While external incentives may boost service delivery in the short term, true and lasting service excellence is really only possible when it comes from within – both the organisation and its employees. For this reason, it is vital that a commitment to service excellence needs to be integral to any organisation’s culture.

However, even if yours is one of those special businesses that have managed to entrench such a service culture, you should never assume that every new person you employ will automatically subscribe to it – or understand it for that matter. Which is why induction programmes are such an important part of any service-driven company culture.

And that makes it odd that the majority of small and medium sized business still seem to view induction as the exclusive domain of large companies and corporations.

The power of training

Nothing could be further from the truth. Regardless of the size of your business, a solid induction programme can work wonders for the development of a unified, service-based culture. It’s particularly vital for any employee that has to deal with internal or external clients.

Apart from the fact that a well structured induction programme gives you a good platform on which to make your company’s values and vision known to new recruits, it allows you the opportunity to give them a thorough understanding of why your customers (and serving them exceptionally) are at the core of everything you do.

Of course, an effective induction programme will also include some intensive training around the actual products or services you deal in, as well as making clear your expectations regarding how employees are expected to deliver those products and services to your customers.

A good induction programme is also a unique opportunity to use one-on-one interaction – with an employee that is probably very eager to please – to obtain their buy-in to your service ethos and expectations. For this reason, it’s essential that an induction programme is built in a way that encourages two-way communication. Standing at the front of a room full of new recruits taking them through a three-hour PowerPoint presentation about your company is not induction.

Finding a way to have short but intensive conversations with each of them in which they are able to show that they believe in the value of customers and recognize the importance of service as part of your business culture – now that’s effective induction.

Creating valued members

Of course, while ‘selling’ the service belief is a big part of any induction programme, there’s far more to it than just that. It’s also a unique opportunity to demonstrate to your employees that they are valued members of your team and that their contributions are important from day one. It’s also a great way to get new employees settled in quickly and make sure that they hit the ground running.

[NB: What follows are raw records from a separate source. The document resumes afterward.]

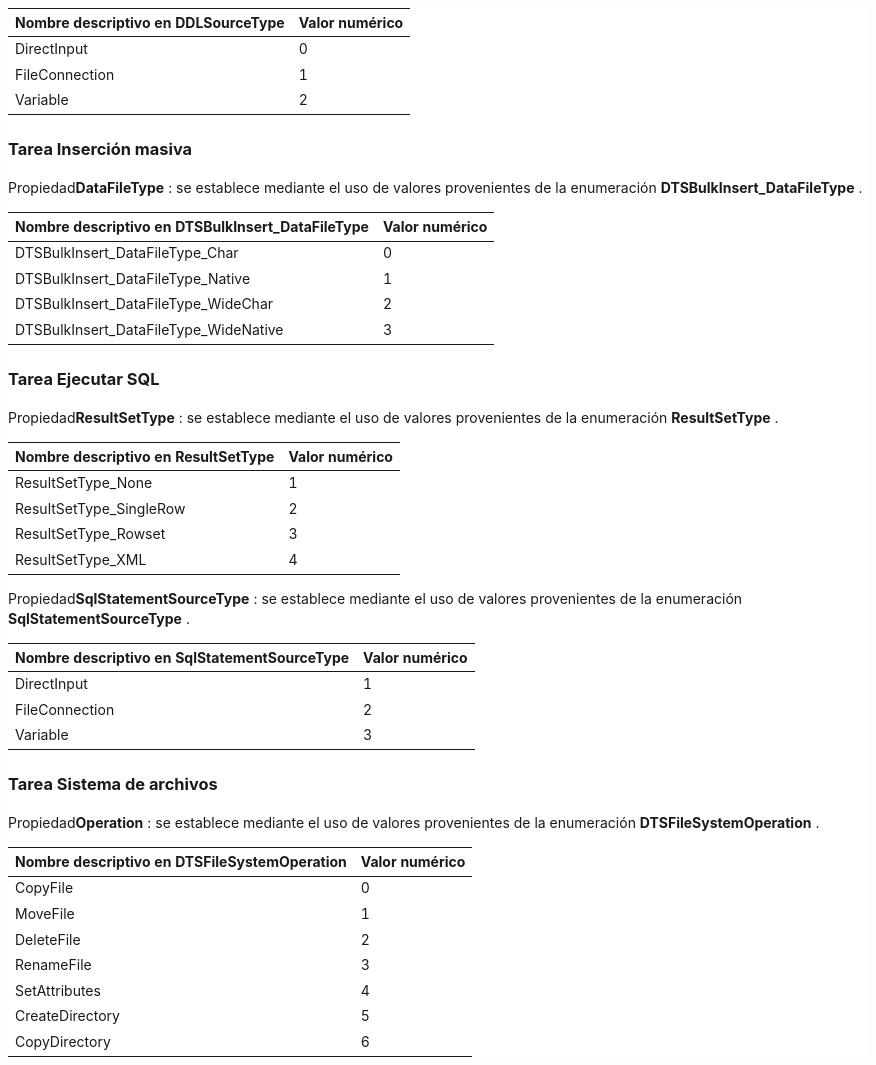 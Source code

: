 |Nombre descriptivo en DDLSourceType|Valor numérico|  
|------------------------------------|-------------------|  
|DirectInput|0|  
|FileConnection|1|  
|Variable|2|  
  
### <a name="bulk-insert-task"></a>Tarea Inserción masiva  
 Propiedad**DataFileType** : se establece mediante el uso de valores provenientes de la enumeración **DTSBulkInsert_DataFileType** .  
  
|Nombre descriptivo en DTSBulkInsert_DataFileType|Valor numérico|  
|--------------------------------------------------|-------------------|  
|DTSBulkInsert_DataFileType_Char|0|  
|DTSBulkInsert_DataFileType_Native|1|  
|DTSBulkInsert_DataFileType_WideChar|2|  
|DTSBulkInsert_DataFileType_WideNative|3|  
  
### <a name="execute-sql-task"></a>Tarea Ejecutar SQL  
 Propiedad**ResultSetType** : se establece mediante el uso de valores provenientes de la enumeración **ResultSetType** .  
  
|Nombre descriptivo en ResultSetType|Valor numérico|  
|------------------------------------|-------------------|  
|ResultSetType_None|1|  
|ResultSetType_SingleRow|2|  
|ResultSetType_Rowset|3|  
|ResultSetType_XML|4|  
  
 Propiedad**SqlStatementSourceType** : se establece mediante el uso de valores provenientes de la enumeración **SqlStatementSourceType** .  
  
|Nombre descriptivo en SqlStatementSourceType|Valor numérico|  
|---------------------------------------------|-------------------|  
|DirectInput|1|  
|FileConnection|2|  
|Variable|3|  
  
### <a name="file-system-task"></a>Tarea Sistema de archivos  
 Propiedad**Operation** : se establece mediante el uso de valores provenientes de la enumeración **DTSFileSystemOperation** .  
  
|Nombre descriptivo en DTSFileSystemOperation|Valor numérico|  
|---------------------------------------------|-------------------|  
|CopyFile|0|  
|MoveFile|1|  
|DeleteFile|2|  
|RenameFile|3|  
|SetAttributes|4|  
|CreateDirectory|5|  
|CopyDirectory|6|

This is especially true if you are able to tag a system of job shadowing or mentoring onto the end of your induction programme. By spending a few hours with their new colleagues or team members, your new recruits will have a clear idea of what everyone does, where everything is, and who to speak to when they need help or guidance.

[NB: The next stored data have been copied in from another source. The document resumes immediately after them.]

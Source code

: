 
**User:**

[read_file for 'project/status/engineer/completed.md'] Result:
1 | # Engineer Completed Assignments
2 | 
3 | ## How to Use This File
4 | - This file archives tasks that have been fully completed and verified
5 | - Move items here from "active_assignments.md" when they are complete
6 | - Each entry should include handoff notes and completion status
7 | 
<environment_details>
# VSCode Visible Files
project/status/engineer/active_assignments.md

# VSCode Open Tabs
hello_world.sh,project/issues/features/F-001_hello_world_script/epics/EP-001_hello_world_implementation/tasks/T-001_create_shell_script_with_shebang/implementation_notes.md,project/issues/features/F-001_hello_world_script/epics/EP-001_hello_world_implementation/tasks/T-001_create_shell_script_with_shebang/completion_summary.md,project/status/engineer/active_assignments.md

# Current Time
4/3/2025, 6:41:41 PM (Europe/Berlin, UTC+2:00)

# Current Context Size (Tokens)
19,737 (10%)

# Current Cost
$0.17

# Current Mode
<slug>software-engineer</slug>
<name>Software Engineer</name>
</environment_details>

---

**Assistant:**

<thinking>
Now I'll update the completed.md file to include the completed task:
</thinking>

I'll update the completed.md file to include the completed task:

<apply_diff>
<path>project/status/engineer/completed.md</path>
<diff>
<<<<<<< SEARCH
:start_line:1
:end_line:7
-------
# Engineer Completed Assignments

And remember, induction doesn’t end when the new employee finally pulls up a chair at his or her computer. They need time to fit in and find their feet. So be sure to schedule a ‘phase two’ for a few days or weeks later so that you can spend some time ensuring that they have fully bought into your business culture and are on their way to becoming the service champions you want them to be.

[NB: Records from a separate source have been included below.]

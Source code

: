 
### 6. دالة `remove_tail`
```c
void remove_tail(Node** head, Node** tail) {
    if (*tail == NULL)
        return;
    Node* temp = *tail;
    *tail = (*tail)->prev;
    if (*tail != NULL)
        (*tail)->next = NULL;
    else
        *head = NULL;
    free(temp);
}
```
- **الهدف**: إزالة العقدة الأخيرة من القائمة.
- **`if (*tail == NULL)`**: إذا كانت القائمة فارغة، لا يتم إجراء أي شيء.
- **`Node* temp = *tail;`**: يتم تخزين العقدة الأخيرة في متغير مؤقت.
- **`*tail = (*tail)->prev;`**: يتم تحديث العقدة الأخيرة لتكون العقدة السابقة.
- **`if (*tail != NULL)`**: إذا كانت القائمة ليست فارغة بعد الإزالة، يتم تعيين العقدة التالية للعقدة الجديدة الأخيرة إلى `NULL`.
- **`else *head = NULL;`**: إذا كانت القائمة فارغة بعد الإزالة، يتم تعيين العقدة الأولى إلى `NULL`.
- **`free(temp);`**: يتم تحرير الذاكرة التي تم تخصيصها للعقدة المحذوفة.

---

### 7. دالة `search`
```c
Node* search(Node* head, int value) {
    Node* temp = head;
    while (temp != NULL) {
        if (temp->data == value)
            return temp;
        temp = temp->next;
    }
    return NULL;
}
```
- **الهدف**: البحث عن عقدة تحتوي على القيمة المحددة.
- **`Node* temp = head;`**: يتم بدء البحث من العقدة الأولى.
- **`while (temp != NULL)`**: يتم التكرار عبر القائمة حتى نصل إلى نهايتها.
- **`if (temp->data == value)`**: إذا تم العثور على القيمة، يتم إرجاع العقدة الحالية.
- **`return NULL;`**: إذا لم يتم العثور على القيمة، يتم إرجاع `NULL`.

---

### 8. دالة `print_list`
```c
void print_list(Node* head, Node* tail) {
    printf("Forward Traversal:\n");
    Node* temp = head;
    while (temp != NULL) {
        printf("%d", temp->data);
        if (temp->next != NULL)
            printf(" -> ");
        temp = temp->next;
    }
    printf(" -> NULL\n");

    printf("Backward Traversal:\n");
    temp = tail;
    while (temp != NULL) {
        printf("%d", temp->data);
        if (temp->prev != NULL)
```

Nathalie Schooling has more than 25 years' experience in the customer service industry. She is the founder and managing director of N’Lighten, a company committed to promoting service excellence through research, training, and strategic insight. For more info, go to the N'Lighten website.

Managing Staff

5 Tips To Make Managing Employees Less Stressful For Everyone

Take it from soul legend Otis Redding: If you want engaged employees, try a little tenderness (and the right tools, too).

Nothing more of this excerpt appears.